> **What the task requires**:
Return, unchanged and with no pictures, the lines below from the very first through the one that contains "menú y luego".

> **Data excerpts**:
* * *

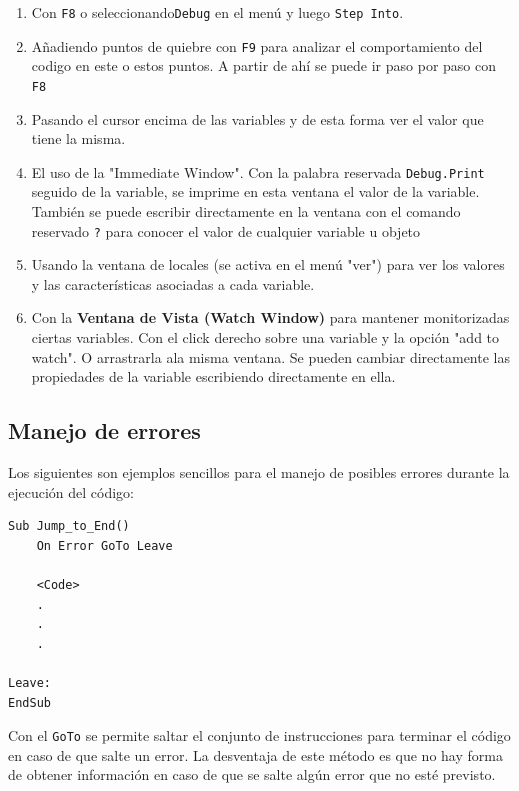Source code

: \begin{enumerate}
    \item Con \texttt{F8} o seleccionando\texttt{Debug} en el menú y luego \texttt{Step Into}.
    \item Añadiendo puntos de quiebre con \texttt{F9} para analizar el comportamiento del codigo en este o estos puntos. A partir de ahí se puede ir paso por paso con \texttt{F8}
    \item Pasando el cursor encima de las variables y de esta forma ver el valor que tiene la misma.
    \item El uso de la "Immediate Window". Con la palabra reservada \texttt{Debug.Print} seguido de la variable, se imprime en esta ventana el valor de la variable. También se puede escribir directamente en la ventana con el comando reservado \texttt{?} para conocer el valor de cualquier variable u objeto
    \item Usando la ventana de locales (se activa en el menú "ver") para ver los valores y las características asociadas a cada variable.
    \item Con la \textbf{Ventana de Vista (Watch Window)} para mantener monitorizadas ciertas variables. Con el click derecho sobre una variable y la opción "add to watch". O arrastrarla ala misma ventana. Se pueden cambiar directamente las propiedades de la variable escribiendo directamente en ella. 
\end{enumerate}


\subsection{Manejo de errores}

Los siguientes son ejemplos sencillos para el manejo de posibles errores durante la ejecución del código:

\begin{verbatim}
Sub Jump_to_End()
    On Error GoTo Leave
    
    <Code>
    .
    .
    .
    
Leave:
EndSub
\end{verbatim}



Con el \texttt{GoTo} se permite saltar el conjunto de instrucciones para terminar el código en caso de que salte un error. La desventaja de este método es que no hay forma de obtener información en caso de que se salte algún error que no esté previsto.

* * *

> **Finished exercise**:
Source code

: \begin{enumerate}
    \item Con \texttt{F8} o seleccionando\texttt{Debug} en el menú y luego \texttt{Step Into}.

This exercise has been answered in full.